One thing though : saving a stranded Kerbal is so much fun and sometimes epic (as in Watney's rescue in the Martian) wether (s)he is on the surface of a planet or in orbit around the Sun. In career mode you can even make money by saving a Kerbal or by doing a crew transfer near a celestial body.
Or simply click and "cancel flight" in the control center to shorten their pain...
I never kill a kerbal for laughs I have done it a time or three by mistake. I don't try direct ascension to the moon any more.
On one occassion I landed on the Mun. Apparently I was on some kind of tilted ice plain.

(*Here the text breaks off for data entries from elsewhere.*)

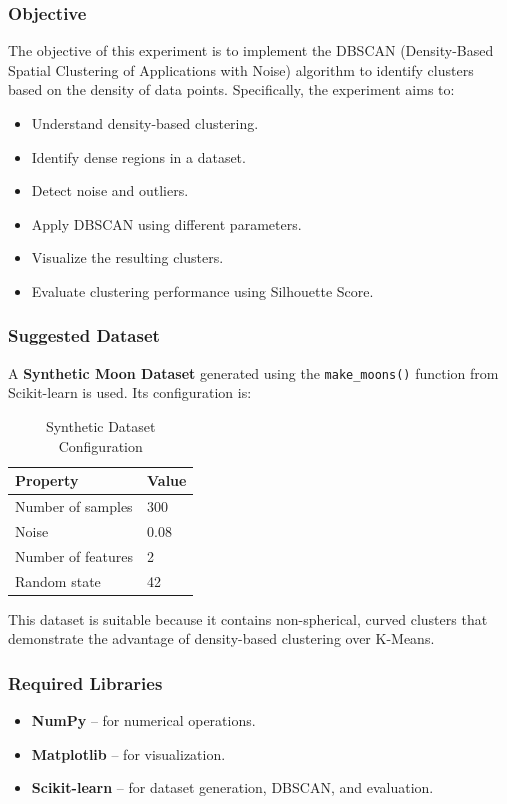 \documentclass[a4paper,11pt]{article}
\begin{document}
\subsubsection{Objective}
The objective of this experiment is to implement the DBSCAN (Density-Based Spatial Clustering of Applications with Noise) algorithm to identify clusters based on the density of data points. Specifically, the experiment aims to:
\begin{itemize}
    \item Understand density-based clustering.
    \item Identify dense regions in a dataset.
    \item Detect noise and outliers.
    \item Apply DBSCAN using different parameters.
    \item Visualize the resulting clusters.
    \item Evaluate clustering performance using Silhouette Score.
\end{itemize}

\subsubsection{Suggested Dataset}
A \textbf{Synthetic Moon Dataset} generated using the \texttt{make\_moons()} function from Scikit-learn is used. Its configuration is:

\begin{table}[H]
\centering
\caption{Synthetic Dataset Configuration}
\begin{tabular}{ll}
\toprule
\textbf{Property} & \textbf{Value} \\
\midrule
Number of samples  & 300 \\
Noise              & 0.08 \\
Number of features & 2 \\
Random state       & 42 \\
\bottomrule
\end{tabular}
\end{table}

This dataset is suitable because it contains non-spherical, curved clusters that demonstrate the advantage of density-based clustering over K-Means.

\subsubsection{Required Libraries}
\begin{itemize}
    \item \textbf{NumPy} -- for numerical operations.
    \item \textbf{Matplotlib} -- for visualization.
    \item \textbf{Scikit-learn} -- for dataset generation, DBSCAN, and evaluation.
\end{itemize}
\end{document}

Eliponde Kerbal got out, did her thing, went to go back to the craft and found it very hard to get back. She would almost get to the ladder...and then she'd slide a great distance away.
But worse, the mission had gone poorly to this point. Fuel was dangerously low for a return.
Even so, my kerbals took off a short distance and re-landed, so Elipond could climb in. "We will all go together..."
The return mission ran out of fuel. It was in an eliptical orbit, and the periapsis was just barely inside of the atmosphere. The mission went on orbiting, losing about 500 or so feet of altitude every periapsis...then finally the orbit decayed.
The chute deployed.
They landed on a cliff and slid down ...managed not to die.
There was a heat shield and seperation collar... both?... and went the capsule finally landed the part blew up, making me jump right out of my skin. The capsule ended up okay though...
Except for Jimbob here, he knew it was a one way trip, he volunteered.
https://steamcommunity.com/sharedfiles/filedetails/?id=1562114896
https://en.wikipedia.org/wiki/List_of_spaceflight-related_accidents_and_incidents
My real point isn't that they are perfect, but that they are extremely adverse to human loss. A lost mission can ground the space program for years.
That doesn't happen with boats, trains, airplanes or anything else. Back in the early days of airflight we had barnstormers doing all manner of crazy stunt and if someone died everything was put on hold for an entire eyeblink.
Except for this, I never lost my little brave men, some had to wait weeks for the rescue, once I had to dock a huge tug to the biggest of my interplanetary ships, not only to bring them home but to bring them there ASAP. The other time, I had to return three kerbals from a ship that was out of fuel and monopropellant which I barely pushed into Kerbin SOI with EVA RCS. I had to bail them out - there were no docking ports... Rendezvous was very short because of extremely high flyby speed (that's why I didn't even try aerobraking - entering upper atmosphere at 5k km/s wouldn't do much difference and going deeper with that ship would definitely kill them). But I always managed to save them all. Now I'm on my second big playthrough, everyone's alive and well.